Le prénom d'Azura, en troisième, ne me surprend pas non plus. Il s'agit d'une jeune femme discrète, tout comme Vivianne, l'une aux cheveux violets, l'autre bleu royal. Sans ces couleurs si atypiques à l'académie, personne ne les remarquerait, personne ne saurait qu'elles sont dans les dix premiers depuis le début. Le neuvième et le dixième s'accrochent également. J'ai entendu qu'ils s'agaçaient de ne pas monter, de stagner, et qu'ils craignaient de sortir de la liste chaque semaine.
Toutefois, la stupeur me gagne aux sixième et septième places. Je peux d'ores et déjà prédire la rage fulgurante qui nous attend. Conrad s'est réveillé de l'infirmerie, bien sûr, et contre toute attente, il n'a pas sauté sur Draigh à la seconde où il l'a vu. Nous ne savons pas s'il se prépare à l'attaquer en secret, quand cela fera mal, quand le Sirène ne pourra pas se défendre, ou s'il est trop humilié pour tenter quoi que ce soit. S'en prendre à mon ami résulterait en un aveu de faiblesse à toute l'académie : j'ai été vaincu et je viens me venger. La photographie nue, à l'image jaunie, tourne apparemment dans tous les journaux et la presse de Caeddarah s'en délecte. Il paraît aussi que le père du Loup a tout essayé pour la faire supprimer, sans succès. Des rumeurs circulent sur la punition qui pend au nez du fils Lovelace lorsqu'il rentrera chez lui pour Yule.
Au déjeuner, la bande des trois ne nous accorde pas un regard. De nouveau, ce serait une confession d'échec de leur part de déclarer une vengeance contre l'un d'entre nous. Xavier, lui, m'a l'air des plus détendus. Tout le monde comprend ce que le classement de cette semaine implique. L'un est au sommet et y reste, les deux autres se battent pour retourner à leur place qu'ils estiment leur appartenir. Surtout Misty. Une tension pèse sur les épaules carrées de la Directrice Morelli ce midi. Comme si, à tout moment, elle s'apprêtait à imploser. Sur sa fille. C'est aussi cela qui nous sauve. Les étudiants ne peuvent s'en prendre qu'à eux-mêmes. N'est-ce pas ? Nous maîtrisons notre avenir à la Starborn. N'est-ce pas ?

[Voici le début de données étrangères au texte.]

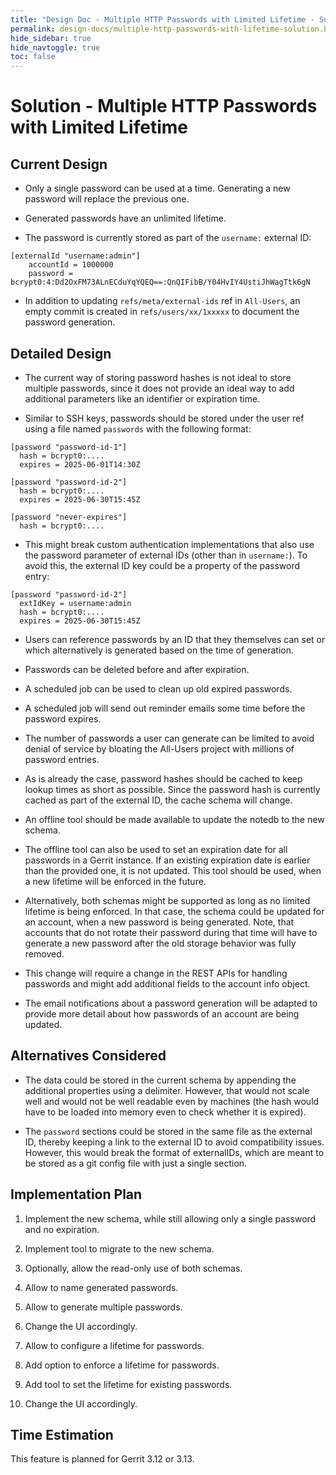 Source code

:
 ```yaml
---
title: "Design Doc - Multiple HTTP Passwords with Limited Lifetime - Solution"
permalink: design-docs/multiple-http-passwords-with-lifetime-solution.html
hide_sidebar: true
hide_navtoggle: true
toc: false
---
```


# Solution - Multiple HTTP Passwords with Limited Lifetime

## <a id="overview"> Current Design

* Only a single password can be used at a time. Generating a new password will
  replace the previous one.

* Generated passwords have an unlimited lifetime.

* The password is currently stored as part of the `username:` external ID:

```
[externalId "username:admin"]
	accountId = 1000000
	password = bcrypt0:4:Dd2OxFM73ALnECduYqYQEQ==:QnQIFibB/Y04HvIY4UstiJhWagTtk6gN
```

* In addition to updating `refs/meta/external-ids` ref in `All-Users`, an empty
  commit is created in `refs/users/xx/1xxxxx` to document the password generation.

## <a id="detailed-design"> Detailed Design

* The current way of storing password hashes is not ideal to store multiple
  passwords, since it does not provide an ideal way to add additional parameters
  like an identifier or expiration time.

* Similar to SSH keys, passwords should be stored under the user ref using a file
  named `passwords` with the following format:

```
[password "password-id-1"]
  hash = bcrypt0:....
  expires = 2025-06-01T14:30Z

[password "password-id-2"]
  hash = bcrypt0:....
  expires = 2025-06-30T15:45Z

[password "never-expires"]
  hash = bcrypt0:....
```

* This might break custom authentication implementations that also use the
  password parameter of external IDs (other than in `username:`). To avoid this,
  the external ID key could be a property of the password entry:

```
[password "password-id-2"]
  extIdKey = username:admin
  hash = bcrypt0:....
  expires = 2025-06-30T15:45Z
```

* Users can reference passwords by an ID that they themselves can set or which
  alternatively is generated based on the time of generation.

* Passwords can be deleted before and after expiration.

* A scheduled job can be used to clean up old expired passwords.

* A scheduled job will send out reminder emails some time before the password
  expires.

* The number of passwords a user can generate can be limited to avoid denial
  of service by bloating the All-Users project with millions of password
  entries.

* As is already the case, password hashes should be cached to keep lookup times
  as short as possible. Since the password hash is currently cached as part of
  the external ID, the cache schema will change.

* An offline tool should be made available to update the notedb to the new
  schema.

* The offline tool can also be used to set an expiration date for all passwords
  in a Gerrit instance. If an existing expiration date is earlier than the
  provided one, it is not updated. This tool should be used, when a new lifetime
  will be enforced in the future.

* Alternatively, both schemas might be supported as long as no limited
  lifetime is being enforced. In that case, the schema could be updated for an
  account, when a new password is being generated. Note, that accounts that do
  not rotate their password during that time will have to generate a new password
  after the old storage behavior was fully removed.

* This change will require a change in the REST APIs for handling passwords and
  might add additional fields to the account info object.

* The email notifications about a password generation will be adapted to provide
  more detail about how passwords of an account are being updated.


## <a id="alternatives-considered"> Alternatives Considered

* The data could be stored in the current schema by appending the additional
  properties using a delimiter. However, that would not scale well and would
  not be well readable even by machines (the hash would have to be loaded into
  memory even to check whether it is expired).

* The `password` sections could be stored in the same file as the external ID,
  thereby keeping a link to the external ID to avoid compatibility issues.
  However, this would break the format of externalIDs, which are meant to be
  stored as a git config file with just a single section.

## <a id="implementation-plan"> Implementation Plan

1) Implement the new schema, while still allowing only a single password and no
   expiration.

2) Implement tool to migrate to the new schema.

3) Optionally, allow the read-only use of both schemas.

4) Allow to name generated passwords.

5) Allow to generate multiple passwords.

6) Change the UI accordingly.

7) Allow to configure a lifetime for passwords.

8) Add option to enforce a lifetime for passwords.

9)  Add tool to set the lifetime for existing passwords.

10) Change the UI accordingly.


## <a id="time-estimation"> Time Estimation

This feature is planned for Gerrit 3.12 or 3.13.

J'ai du mal à entrevoir ce concept. De mon point de vue, nous sommes soumis à de nombreuses pressions extérieures qui nous échappent : le hasard des tests, les actions de nos camarades, les différences de niveau, les écarts d'éducation, le retard des sans-ordre. Je ne me juge pas égale à d'autres, mais, au moins, j'ai eu droit à ma place ici et c'est tout ce qui importe.
Pour une fois depuis que les classes de Magie Offensive et Défensive ont débuté, je respire un peu mieux, je dors et suis reposée, d'excellente humeur lorsque je trottine jusqu'à la salle isolée de Monsieur Argent. Je m'adosse sans un mot au mur du couloir, comme tous les lundis. Il est déjà à l'intérieur, je le sais. Il ne déjeune pas avec les autres professeurs. Je commence à sortir mon carnet de notes, et la porte s'ouvre à la volée, me faisant couiner. Des mèches blondes apparaissent en premier, puis son visage sévère et son torse ferme sous son costume usuel, à carreaux beige et rayure bordeaux.

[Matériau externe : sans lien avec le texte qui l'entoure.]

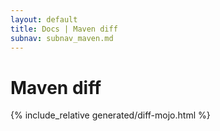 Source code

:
 ```yaml
---
layout: default
title: Docs | Maven diff 
subnav: subnav_maven.md
---
```

# Maven diff
{% include_relative generated/diff-mojo.html %}
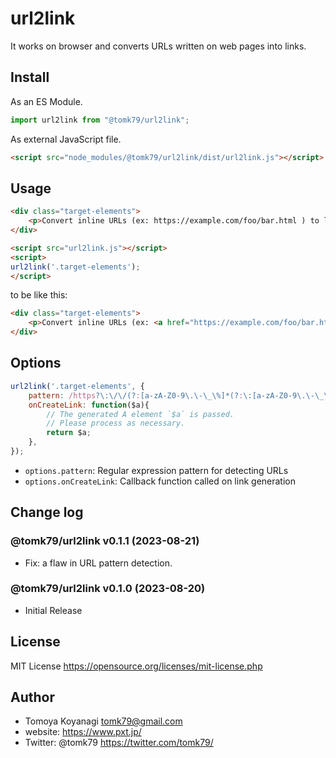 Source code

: # url2link

It works on browser and converts URLs written on web pages into links.


## Install

As an ES Module.

```js
import url2link from "@tomk79/url2link";
```

As external JavaScript file.

```html
<script src="node_modules/@tomk79/url2link/dist/url2link.js"></script>
```


## Usage

```html
<div class="target-elements">
    <p>Convert inline URLs (ex: https://example.com/foo/bar.html ) to links.</p>
</div>

<script src="url2link.js"></script>
<script>
url2link('.target-elements');
</script>
```

to be like this:

```html
<div class="target-elements">
    <p>Convert inline URLs (ex: <a href="https://example.com/foo/bar.html" rel="noopener noreferrer" target="_blank">https://example.com/foo/bar.html</a> ) to links.</p>
</div>
```

## Options

```js
url2link('.target-elements', {
    pattern: /https?\:\/\/(?:[a-zA-Z0-9\.\-\_\%]*(?:\:[a-zA-Z0-9\.\-\_\%]*)?\@)?[a-zA-Z0-9\.\-]+(?:\:[0-9]+)?(?:\/[a-zA-Z0-9\.\-\_\%\/\?\&\=\+\#]*)?/,
    onCreateLink: function($a){
        // The generated A element `$a` is passed.
        // Please process as necessary.
        return $a;
    },
});
```

- `options.pattern`: Regular expression pattern for detecting URLs
- `options.onCreateLink`: Callback function called on link generation


## Change log

### @tomk79/url2link v0.1.1 (2023-08-21)

- Fix: a flaw in URL pattern detection.

### @tomk79/url2link v0.1.0 (2023-08-20)

- Initial Release


## License

MIT License https://opensource.org/licenses/mit-license.php


## Author

- Tomoya Koyanagi <tomk79@gmail.com>
- website: <https://www.pxt.jp/>
- Twitter: @tomk79 <https://twitter.com/tomk79/>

—C'est ridicule. Entrez. Cela ne sert à rien de prétendre que je ne vous instruis pas, quand vous profitez d'une heure supplémentaire en ma compagnie. Ce dont, je suis sûr, vous êtes ravie.

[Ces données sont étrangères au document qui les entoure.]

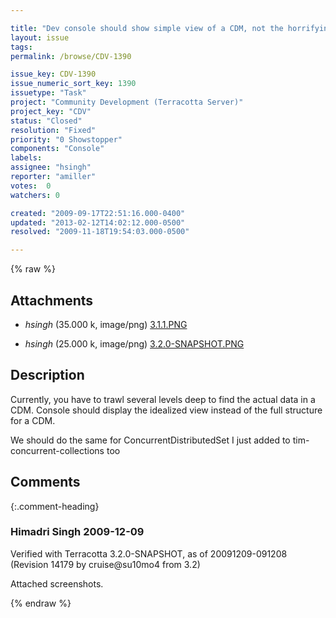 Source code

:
 ```yaml
---

title: "Dev console should show simple view of a CDM, not the horrifying internal N-way map structure"
layout: issue
tags: 
permalink: /browse/CDV-1390

issue_key: CDV-1390
issue_numeric_sort_key: 1390
issuetype: "Task"
project: "Community Development (Terracotta Server)"
project_key: "CDV"
status: "Closed"
resolution: "Fixed"
priority: "0 Showstopper"
components: "Console"
labels: 
assignee: "hsingh"
reporter: "amiller"
votes:  0
watchers: 0

created: "2009-09-17T22:51:16.000-0400"
updated: "2013-02-12T14:02:12.000-0500"
resolved: "2009-11-18T19:54:03.000-0500"

---
```




{% raw %}


## Attachments
  
* <em>hsingh</em> (35.000 k, image/png) [3.1.1.PNG](/attachments/CDV/CDV-1390/3.1.1.PNG)
  
* <em>hsingh</em> (25.000 k, image/png) [3.2.0-SNAPSHOT.PNG](/attachments/CDV/CDV-1390/3.2.0-SNAPSHOT.PNG)
  



## Description

<div markdown="1" class="description">

Currently, you have to trawl several levels deep to find the actual data in a CDM.  Console should display the idealized view instead of the full structure for a CDM.

We should do the same for ConcurrentDistributedSet I just added to tim-concurrent-collections too

</div>

## Comments


{:.comment-heading}
### **Himadri Singh** <span class="date">2009-12-09</span>

<div markdown="1" class="comment">

Verified with Terracotta 3.2.0-SNAPSHOT, as of 20091209-091208 (Revision 14179 by cruise@su10mo4 from 3.2)

Attached screenshots.

</div>



{% endraw %}
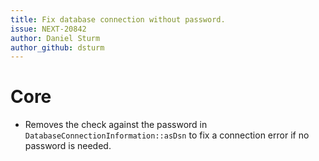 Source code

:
 ```yaml
---
title: Fix database connection without password.
issue: NEXT-20842
author: Daniel Sturm
author_github: dsturm
---
```

# Core
* Removes the check against the password in `DatabaseConnectionInformation::asDsn` to fix a connection error if no password is needed.
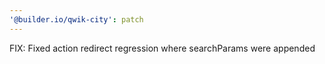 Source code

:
 ```yaml
---
'@builder.io/qwik-city': patch
---
```


FIX: Fixed action redirect regression where searchParams were appended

Il l'a formulé sur le ton d'un sarcasme évident, tout en regagnant la chaleur confortable de sa salle de classe. Je le suis à l'intérieur en fermant derrière moi.
— Je ne déteste pas cette heure, si cela peut vous réconforter, raillé-je.
Argent se fige devant son bureau et me toise de haut en bas, avec un air confus.
— Vous semblez...moins...
— Déprimée ? À bout ? Désespérée ? Avec une profonde envie de me recoucher et d'abandonner ma journée ?
— Hum, oui, tout cela à la fois, je suppose...
Je dépose mon sac à dos sur une chaise et m'assois sur une autre, au premier rang, à ma place habituelle, mon carnet de notes déjà étendu devant moi. Monsieur Argent se désintéresse rapidement de moi, fouillant dans ses fiches. Je prends conscience de l'intimité de ce moment. Peut-être que Rosa a raison. Je suis sûrement sa protégée, en fin de compte. Je n'arrive pas à ravaler un sourire et il l'intercepte. Je vois bien que cela le trouble, de discerner de la bonne humeur sous le tas de difficultés qui me paralysent. Ce qui me fait penser...
— Merci de nous avoir prévenues pour Misty et Xavier. Pour leur changement de groupe en Magie Offensive.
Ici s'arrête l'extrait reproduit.